Keeping IO lazy under append
Asked Answered
P

2

5

I may have been under the false impression that Haskell is lazier than it is, but I wonder if there's a way to get the best of both worlds...

Data.Monoid and Data.Semigroup define two variations of First. The monoidal version models the leftmost, non-empty value, whereas the semigroup version simply models the leftmost value.

This works fine for pure value values, but consider impure values:

x = putStrLn "x" >> return 42
y = putStrLn "y" >> return 1337

Both of these values have the type Num a => IO a. IO a is a Semigroup instance when a is:

instance Semigroup a => Semigroup (IO a)
  -- Defined in `Data.Orphans'

This means that it's possible to combine two IO (First a) values:

Prelude Data.Semigroup Data.Orphans> fmap First x <> fmap First y
x
y
First {getFirst = 42}

As we can see, though, both x and y produce their respective side-effects, even though y is never required.
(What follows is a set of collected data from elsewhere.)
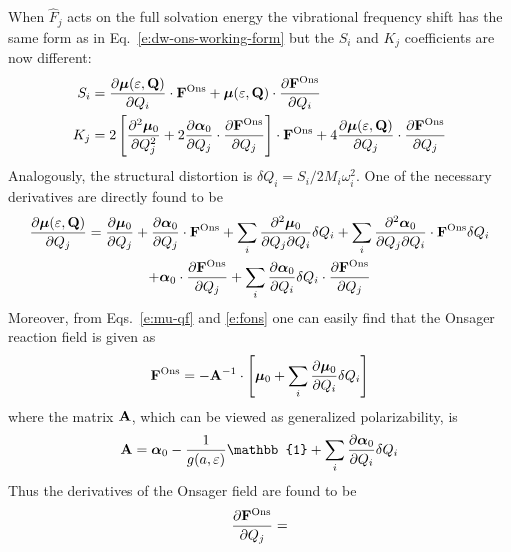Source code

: \documentclass[a4paper,titlepage,twoside,fleqn,12pt]{book}
\newcommand{\BM}[1]{\bm{#1}}
\newcommand{\fderiv}[2]{\ensuremath{
\frac{\partial #1}{\partial #2}}}
\newcommand{\sderiv}[2]{\ensuremath{
\frac{\partial^2 #1}{\partial #2^2}
}}
\newcommand{\sderivd}[3]{\ensuremath{
\frac{\partial^2 #1}{\partial #2 \partial #3}
}}
\begin{document}
\begin{refsection}
When $\hat{F}_j$ acts on the full solvation energy 
the vibrational frequency shift has the same form as 
in Eq.~\eqref{e:dw-ons-working-form}
but the $S_i$ and $K_j$ coefficients are now different:
%
\begin{subequations}
 \begin{align}
  S_i &= \fderiv{{\BM \mu}(\varepsilon,{\bf Q})}{Q_i} \cdot {\bf F}^{\rm Ons}
           + {\BM \mu}(\varepsilon,{\bf Q}) \cdot \fderiv{{\bf F}^{\rm Ons}}{Q_i}
        \label{e:ons-si-iter}  \\
  K_j &= 2\left[ 
             \sderiv{{\BM \mu}_0}{Q_j}  
        + 2 \fderiv{{\BM \alpha}_0}{Q_j}  \cdot \fderiv{{\bf F}^{\rm Ons}}{Q_j}
         \right] \cdot {\bf F}^{\rm Ons}
         + 4\fderiv{{\BM \mu}(\varepsilon,{\bf Q})}{Q_j} \cdot \fderiv{{\bf F}^{\rm Ons}}{Q_j}
        \label{e:ons-ki-iter}
 \end{align} %
\end{subequations}
%
Analogously, the structural distortion is 
$\delta Q_i=S_i/2M_i\omega_i^2$.
One of the necessary derivatives are directly found to be
%
\begin{multline} \label{e:mu-qf-derivative}
\fderiv{{\BM \mu}(\varepsilon,{\bf Q})}{Q_j} =
\fderiv{{\BM \mu}_0}{Q_j} + \fderiv{{\BM \alpha}_0}{Q_j}  \cdot {\bf F}^{\rm Ons}
+ \sum_i \sderivd{{\BM \mu}_0}{Q_j}{Q_i} \delta Q_i 
+ \sum_i \sderivd{{\BM \alpha}_0}{Q_j}{Q_i} \cdot {\bf F}^{\rm Ons} \delta Q_i \\
+ {\BM \alpha}_0  \cdot \fderiv{{\bf F}^{\rm Ons}}{Q_j} 
+ \sum_i \fderiv{{\BM \alpha}_0}{Q_i} \delta Q_i \cdot \fderiv{{\bf F}^{\rm Ons}}{Q_j} 
\end{multline}
%
Moreover, from Eqs.~\eqref{e:mu-qf}
and \eqref{e:fons} one can easily find that
the Onsager reaction field is given as
%
\begin{equation} \label{e:ons-field}
 {\bf F}^{\rm Ons} = -{\bf A}^{-1} \cdot 
\left[ 
   {\BM \mu}_0 + \sum_i \fderiv{{\BM \mu}_0}{Q_i}\delta Q_i
\right]
\end{equation}
%
where the matrix $\bf A$, which can be viewed as generalized polarizability,
is
%
\begin{equation} \label{e:a-matrix}
{\bf A} = {\BM \alpha}_0 - \frac{1}{g(a,\varepsilon)} \mathbb{1} 
   + \sum_i \fderiv{{\BM \alpha}_0}{Q_i}\delta Q_i
\end{equation}
%
Thus the derivatives of the Onsager field are found to be
%
\begin{equation} \label{e:ons-field-deriv}
\fderiv{{\bf F}^{\rm Ons}}{Q_j}  = 

\end{equation}
\end{refsection}
\end{document}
The same applies for Data.Monoid:

Prelude Data.Monoid> fmap (First . Just) x <> fmap (First . Just) y
x
y
First {getFirst = Just 42}

I think I understand why this happens, given that both the Semigroup and Monoid instances use liftA2, which seems to ultimately be based on IO bind, which is strict, as far as I understand it.
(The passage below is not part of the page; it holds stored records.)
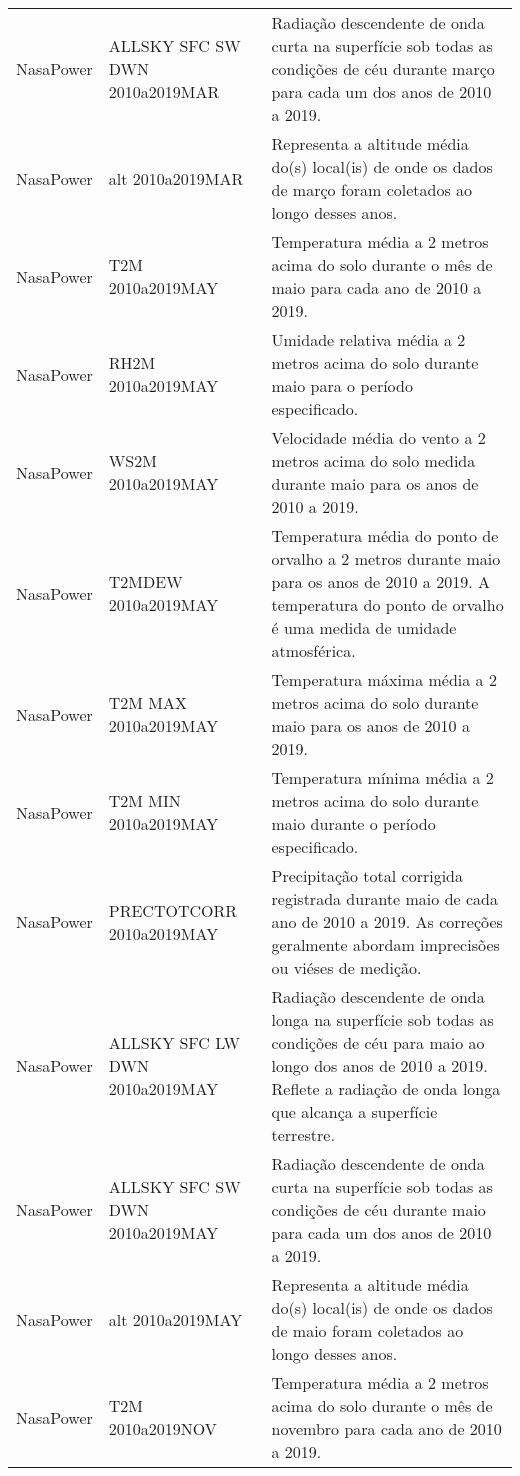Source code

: \begin{longtable}{@{} p{4cm} p{4cm} p{8cm} @{}}
	NasaPower &
	ALLSKY SFC SW DWN 2010a2019MAR &
	Radiação descendente de onda curta na superfície sob todas as condições de céu durante março para cada um dos anos de 2010 a 2019. \\
	NasaPower &
	alt 2010a2019MAR &
	Representa a altitude média do(s) local(is) de onde os dados de março foram coletados ao longo desses anos. \\
	NasaPower &
	T2M 2010a2019MAY &
	Temperatura média a 2 metros acima do solo durante o mês de maio para cada ano de 2010 a 2019. \\
	NasaPower &
	RH2M 2010a2019MAY &
	Umidade relativa média a 2 metros acima do solo durante maio para o período especificado. \\
	NasaPower &
	WS2M 2010a2019MAY &
	Velocidade média do vento a 2 metros acima do solo medida durante maio para os anos de 2010 a 2019. \\
	NasaPower &
	T2MDEW 2010a2019MAY &
	Temperatura média do ponto de orvalho a 2 metros durante maio para os anos de 2010 a 2019. A temperatura do ponto de orvalho é uma medida de umidade atmosférica. \\
	NasaPower &
	T2M MAX 2010a2019MAY &
	Temperatura máxima média a 2 metros acima do solo durante maio para os anos de 2010 a 2019. \\
	NasaPower &
	T2M MIN 2010a2019MAY &
	Temperatura mínima média a 2 metros acima do solo durante maio durante o período especificado. \\
	NasaPower &
	PRECTOTCORR 2010a2019MAY &
	Precipitação total corrigida registrada durante maio de cada ano de 2010 a 2019. As correções geralmente abordam imprecisões ou viéses de medição. \\
	NasaPower &
	ALLSKY SFC LW DWN 2010a2019MAY &
	Radiação descendente de onda longa na superfície sob todas as condições de céu para maio ao longo dos anos de 2010 a 2019. Reflete a radiação de onda longa que alcança a superfície terrestre. \\
	NasaPower &
	ALLSKY SFC SW DWN 2010a2019MAY &
	Radiação descendente de onda curta na superfície sob todas as condições de céu durante maio para cada um dos anos de 2010 a 2019. \\
	NasaPower &
	alt 2010a2019MAY &
	Representa a altitude média do(s) local(is) de onde os dados de maio foram coletados ao longo desses anos. \\
	NasaPower &
	T2M 2010a2019NOV &
	Temperatura média a 2 metros acima do solo durante o mês de novembro para cada ano de 2010 a 2019. \\

\end{longtable}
If I dispense with the First abstraction(s), however, I can get lazier evaluation:

first x _ = x

mfirst x y = do
  x' <- x
  case x' of
    (Just _) -> return x'
    Nothing -> y

Using both of those ignores y:

Prelude> first x y
x
42
Prelude> mfirst (fmap Just x) (fmap Just y)
x
Just 42

In both of these cases, y isn't printed.

My question is, then:

Can I get the best of both worlds? Is there a way that I can retain the Semigroup or Monoid abstraction, while still get lazy IO?

Is there, for example, some sort of LazyIO container that I can wrap First values in, so that I get the lazy IO I'd like to have?

The actual scenario I'm after is that I'd like to query a prioritised list of IO resources for data, and use the first one that gives me a useful response. I don't, however, want to perform redundant queries (for performance reasons).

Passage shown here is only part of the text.